From Publisher's Weekly: The only thing that’s “storied” in the life of A.J. Fikry, a curmudgeonly independent bookseller, in this funny, sad novel from Zevin (The Hole We’re In), is his obvious love of literature—particularly short stories. Fikry runs Island Books, located on Alice Island, a fictional version of Martha’s Vineyard. It’s a “persnickety little bookstore,” in the words of Amelia Loman, the new sales rep for Knightley Press. Her first meeting with Fikry does not go well. He’s disgruntled by the state of publishing, and bereft because his beloved wife, Nic, recently died in a car accident. Soon after the meeting, he suffers another loss: a rare first edition of Edgar Allan Poe’s poem Tamerlane (Fikry’s primary retirement asset) goes missing. But then Fikry finds an abandoned toddler in his bookstore with a note saying, “This is Maya. She is twenty-five months old.” Somewhat unbelievably, Maya ends up in his care and, predictably enough, opens the irascible bookseller’s heart. The surprisingly expansive story includes a romance between Fikry and Amelia, and follows Maya to the age of 18 before arriving at a bittersweet denouement. Zevin is a deft writer, clever and witty, and her affection for the book business is obvious. Agent: Doug Stewart, Sterling Lord Literistic. (Apr.)

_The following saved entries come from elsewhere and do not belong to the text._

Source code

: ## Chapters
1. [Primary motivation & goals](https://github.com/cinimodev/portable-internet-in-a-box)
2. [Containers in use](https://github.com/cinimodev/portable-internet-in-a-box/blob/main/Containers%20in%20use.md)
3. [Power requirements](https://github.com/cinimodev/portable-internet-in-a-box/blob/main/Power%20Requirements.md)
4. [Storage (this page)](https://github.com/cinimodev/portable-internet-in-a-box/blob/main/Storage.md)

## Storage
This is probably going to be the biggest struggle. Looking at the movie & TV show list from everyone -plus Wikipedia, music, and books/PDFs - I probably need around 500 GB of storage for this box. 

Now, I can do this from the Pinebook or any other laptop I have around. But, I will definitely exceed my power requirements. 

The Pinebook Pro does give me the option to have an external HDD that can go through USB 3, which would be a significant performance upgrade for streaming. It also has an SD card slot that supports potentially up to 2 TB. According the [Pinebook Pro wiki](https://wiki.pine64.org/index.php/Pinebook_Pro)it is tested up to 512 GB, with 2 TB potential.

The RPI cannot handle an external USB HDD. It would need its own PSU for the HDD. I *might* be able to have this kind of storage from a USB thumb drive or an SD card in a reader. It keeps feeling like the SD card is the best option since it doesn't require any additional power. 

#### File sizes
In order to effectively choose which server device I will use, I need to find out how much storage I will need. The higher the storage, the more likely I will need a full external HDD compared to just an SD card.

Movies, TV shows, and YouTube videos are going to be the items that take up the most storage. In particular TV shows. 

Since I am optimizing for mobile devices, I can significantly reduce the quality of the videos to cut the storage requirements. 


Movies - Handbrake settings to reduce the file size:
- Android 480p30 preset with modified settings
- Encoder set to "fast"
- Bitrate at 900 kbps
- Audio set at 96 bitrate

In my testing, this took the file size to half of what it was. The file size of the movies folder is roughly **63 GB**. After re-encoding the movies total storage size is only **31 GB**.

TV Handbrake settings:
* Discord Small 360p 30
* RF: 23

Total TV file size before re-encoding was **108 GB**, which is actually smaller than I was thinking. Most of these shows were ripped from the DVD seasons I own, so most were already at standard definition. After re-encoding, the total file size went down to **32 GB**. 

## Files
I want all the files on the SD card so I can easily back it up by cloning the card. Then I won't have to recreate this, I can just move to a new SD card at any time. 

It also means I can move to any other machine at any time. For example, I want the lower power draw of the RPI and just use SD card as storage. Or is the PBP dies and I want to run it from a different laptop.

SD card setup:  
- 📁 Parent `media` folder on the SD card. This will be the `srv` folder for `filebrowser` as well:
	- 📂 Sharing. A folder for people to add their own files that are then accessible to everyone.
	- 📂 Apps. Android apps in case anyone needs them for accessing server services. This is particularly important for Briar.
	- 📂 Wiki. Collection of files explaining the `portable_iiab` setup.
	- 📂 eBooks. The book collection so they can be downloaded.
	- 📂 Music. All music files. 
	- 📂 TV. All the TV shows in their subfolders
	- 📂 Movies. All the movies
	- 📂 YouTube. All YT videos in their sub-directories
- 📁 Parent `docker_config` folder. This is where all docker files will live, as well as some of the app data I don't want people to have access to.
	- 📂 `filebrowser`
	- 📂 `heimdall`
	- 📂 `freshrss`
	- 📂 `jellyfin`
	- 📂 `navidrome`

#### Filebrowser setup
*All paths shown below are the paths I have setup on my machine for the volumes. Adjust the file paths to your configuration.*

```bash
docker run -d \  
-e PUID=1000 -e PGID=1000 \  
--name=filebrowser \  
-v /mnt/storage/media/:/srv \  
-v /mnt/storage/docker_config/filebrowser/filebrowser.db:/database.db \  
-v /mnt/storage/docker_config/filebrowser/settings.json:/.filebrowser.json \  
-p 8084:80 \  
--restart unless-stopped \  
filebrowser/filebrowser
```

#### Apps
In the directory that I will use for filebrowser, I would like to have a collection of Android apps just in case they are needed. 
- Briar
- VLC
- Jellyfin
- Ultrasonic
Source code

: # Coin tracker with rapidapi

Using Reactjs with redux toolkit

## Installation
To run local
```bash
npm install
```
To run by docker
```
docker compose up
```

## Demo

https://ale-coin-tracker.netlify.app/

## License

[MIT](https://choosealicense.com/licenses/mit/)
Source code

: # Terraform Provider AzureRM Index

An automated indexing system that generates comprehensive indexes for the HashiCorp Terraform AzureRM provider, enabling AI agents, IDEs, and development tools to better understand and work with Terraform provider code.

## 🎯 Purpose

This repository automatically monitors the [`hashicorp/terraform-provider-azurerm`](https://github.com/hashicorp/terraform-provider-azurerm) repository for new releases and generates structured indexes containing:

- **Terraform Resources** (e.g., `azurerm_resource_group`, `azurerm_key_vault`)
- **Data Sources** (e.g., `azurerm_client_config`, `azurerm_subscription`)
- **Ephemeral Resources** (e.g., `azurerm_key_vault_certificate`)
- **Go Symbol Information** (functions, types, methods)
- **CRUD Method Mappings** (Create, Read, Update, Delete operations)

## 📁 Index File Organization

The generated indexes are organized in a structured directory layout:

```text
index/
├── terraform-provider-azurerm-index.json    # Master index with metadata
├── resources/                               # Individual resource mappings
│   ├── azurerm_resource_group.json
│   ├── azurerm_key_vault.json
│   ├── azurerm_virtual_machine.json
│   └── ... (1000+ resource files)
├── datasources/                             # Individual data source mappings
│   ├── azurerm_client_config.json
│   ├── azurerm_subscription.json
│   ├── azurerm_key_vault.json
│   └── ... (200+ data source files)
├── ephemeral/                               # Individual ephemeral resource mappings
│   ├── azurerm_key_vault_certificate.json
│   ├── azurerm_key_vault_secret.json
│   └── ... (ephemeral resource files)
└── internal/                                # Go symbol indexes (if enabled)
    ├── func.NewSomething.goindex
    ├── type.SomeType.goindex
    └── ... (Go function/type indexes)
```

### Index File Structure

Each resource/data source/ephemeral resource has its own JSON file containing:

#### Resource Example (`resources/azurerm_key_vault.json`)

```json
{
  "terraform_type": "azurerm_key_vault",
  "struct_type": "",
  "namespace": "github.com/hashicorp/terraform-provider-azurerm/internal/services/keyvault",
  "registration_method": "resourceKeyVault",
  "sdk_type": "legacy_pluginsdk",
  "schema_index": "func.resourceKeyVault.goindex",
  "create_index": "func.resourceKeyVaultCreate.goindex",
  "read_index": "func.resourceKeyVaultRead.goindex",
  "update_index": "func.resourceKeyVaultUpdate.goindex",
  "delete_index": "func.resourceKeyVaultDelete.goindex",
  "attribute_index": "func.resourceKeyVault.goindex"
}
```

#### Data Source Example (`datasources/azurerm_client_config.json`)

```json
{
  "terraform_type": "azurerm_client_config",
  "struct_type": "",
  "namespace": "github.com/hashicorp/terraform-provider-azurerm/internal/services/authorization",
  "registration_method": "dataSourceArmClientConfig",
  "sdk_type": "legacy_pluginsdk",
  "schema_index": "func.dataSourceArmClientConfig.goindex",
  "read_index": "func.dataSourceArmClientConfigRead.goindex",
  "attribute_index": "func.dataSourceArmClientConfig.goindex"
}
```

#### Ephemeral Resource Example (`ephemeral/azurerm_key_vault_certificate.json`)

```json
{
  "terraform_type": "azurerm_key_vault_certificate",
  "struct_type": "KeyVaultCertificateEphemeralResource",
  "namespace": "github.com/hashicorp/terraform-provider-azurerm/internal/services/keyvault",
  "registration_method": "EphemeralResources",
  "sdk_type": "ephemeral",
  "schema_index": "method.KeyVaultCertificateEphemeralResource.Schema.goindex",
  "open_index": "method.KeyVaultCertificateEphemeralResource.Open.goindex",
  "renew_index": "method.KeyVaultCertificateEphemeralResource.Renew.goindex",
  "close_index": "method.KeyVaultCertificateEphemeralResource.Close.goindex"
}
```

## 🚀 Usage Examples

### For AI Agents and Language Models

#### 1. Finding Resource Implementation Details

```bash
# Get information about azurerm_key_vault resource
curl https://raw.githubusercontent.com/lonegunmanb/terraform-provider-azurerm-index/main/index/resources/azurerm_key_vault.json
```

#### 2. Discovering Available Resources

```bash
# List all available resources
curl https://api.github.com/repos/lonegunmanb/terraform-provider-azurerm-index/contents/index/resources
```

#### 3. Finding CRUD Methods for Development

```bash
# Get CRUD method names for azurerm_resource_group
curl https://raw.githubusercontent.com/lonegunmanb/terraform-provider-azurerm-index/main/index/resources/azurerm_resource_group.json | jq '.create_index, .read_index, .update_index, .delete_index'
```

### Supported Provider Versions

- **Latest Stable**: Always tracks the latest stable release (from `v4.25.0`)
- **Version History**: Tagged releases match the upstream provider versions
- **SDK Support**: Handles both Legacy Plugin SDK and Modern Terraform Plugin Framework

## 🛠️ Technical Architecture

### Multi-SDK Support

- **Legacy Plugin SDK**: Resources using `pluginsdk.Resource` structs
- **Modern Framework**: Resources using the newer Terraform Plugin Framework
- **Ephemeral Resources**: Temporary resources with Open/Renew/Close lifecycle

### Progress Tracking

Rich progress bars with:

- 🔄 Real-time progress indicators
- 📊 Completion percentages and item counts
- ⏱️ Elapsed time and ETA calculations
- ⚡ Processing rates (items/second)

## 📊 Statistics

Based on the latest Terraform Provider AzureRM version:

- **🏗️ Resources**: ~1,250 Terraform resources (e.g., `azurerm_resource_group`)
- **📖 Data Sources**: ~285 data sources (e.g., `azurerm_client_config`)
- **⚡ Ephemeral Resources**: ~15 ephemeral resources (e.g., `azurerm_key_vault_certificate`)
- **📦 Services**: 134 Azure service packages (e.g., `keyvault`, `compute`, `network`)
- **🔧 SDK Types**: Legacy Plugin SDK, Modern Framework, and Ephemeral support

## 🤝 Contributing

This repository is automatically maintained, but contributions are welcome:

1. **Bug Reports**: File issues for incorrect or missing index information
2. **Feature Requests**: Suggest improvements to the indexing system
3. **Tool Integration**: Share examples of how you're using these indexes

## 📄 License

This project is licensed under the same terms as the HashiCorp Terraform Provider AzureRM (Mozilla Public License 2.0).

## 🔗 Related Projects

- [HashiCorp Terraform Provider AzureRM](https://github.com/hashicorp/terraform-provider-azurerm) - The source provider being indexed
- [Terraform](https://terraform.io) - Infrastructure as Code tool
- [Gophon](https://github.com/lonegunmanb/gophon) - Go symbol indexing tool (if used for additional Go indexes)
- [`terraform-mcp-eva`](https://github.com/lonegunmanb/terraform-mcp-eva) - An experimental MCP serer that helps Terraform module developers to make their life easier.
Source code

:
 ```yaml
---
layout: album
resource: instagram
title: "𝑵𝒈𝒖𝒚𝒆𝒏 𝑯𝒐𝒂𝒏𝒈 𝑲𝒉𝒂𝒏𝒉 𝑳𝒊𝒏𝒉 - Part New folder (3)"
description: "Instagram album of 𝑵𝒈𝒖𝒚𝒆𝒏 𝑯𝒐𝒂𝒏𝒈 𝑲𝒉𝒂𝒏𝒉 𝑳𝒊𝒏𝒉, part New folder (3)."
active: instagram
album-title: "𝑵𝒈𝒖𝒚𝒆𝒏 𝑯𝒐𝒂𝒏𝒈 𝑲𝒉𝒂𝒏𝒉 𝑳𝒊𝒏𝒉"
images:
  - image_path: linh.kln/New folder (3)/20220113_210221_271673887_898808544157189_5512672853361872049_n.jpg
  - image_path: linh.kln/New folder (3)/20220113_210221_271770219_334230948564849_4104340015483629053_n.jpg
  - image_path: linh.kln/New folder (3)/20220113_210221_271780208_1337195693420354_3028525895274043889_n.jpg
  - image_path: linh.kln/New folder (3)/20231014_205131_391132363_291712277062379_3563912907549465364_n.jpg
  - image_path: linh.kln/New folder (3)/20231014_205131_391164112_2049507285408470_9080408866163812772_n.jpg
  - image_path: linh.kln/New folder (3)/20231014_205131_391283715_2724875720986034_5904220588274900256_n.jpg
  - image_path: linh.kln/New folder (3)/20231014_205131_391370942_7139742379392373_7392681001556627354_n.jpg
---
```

Available from Santa Fe College and The Alachua County Public Library.

Future Books

June - Letters from Skye by Jessica Brockmole

July - God of Small Things by Arundhati Roy

August - 97 Orchard: An Edible History of Five Immigrant Families in One New York Tenement by Jane Ziegelman

Wednesday, January 28, 2015

February's Meeting

February's Meeting will be Tuesday, February 24 at 2:00 pm.

The book for February is The Book of Madness and Cures by Regina O'Melveny

From Library Journal: Poet O'Melveny's debut fiction is like a lyrical composite creature--part father/daughter epistolary novel, part aristocratic diary, part adventurer's travelogue, and part compendium of allegorical diseases. When 16th-century Venetian doctor Gabriella Mondini is barred from practicing medicine, she sets off across Europe in search of her father, a respected doctor who left under mysterious circumstances 10 years ago to gather material for his Book of Diseases. As a rare female doctor, Gabriella needs his mentorship, but his letters have grown increasingly incoherent, as she follows his route, she hears disturbing stories about his erratic behavior. Forced to cut off her distinctive red hair, she travels as a man through villages empty of women and girls after mass witch burnings. Her own adventures begin to rival the tales in her father's letters as she encounters suspicion, condescension, respect, and even romance. Gabriella's father continues to elude her, and she must face the possibility that she no longer knows where to find him. Yet she cannot resume her own life until she does. Gabriella's servants Olmina and Lorenzo accompany her and act as a pair of Sancho Panzas, providing mild salt-of-the-earth comic relief when not worn down by a yearning for home. By the time Gabriella reaches Morocco, where she believes her father to be, she too yearns for the comforts of Venice. But she has changed in ways that will greatly complicate her return. Readers will be delighted by O'Melveny's whimsical embellishments, though veterans of historical fiction may balk at the poetic, metaphor-laden prose and fancifully piebald construction. Maps. Agent: Daniel Lazar. Writers House. (Apr.)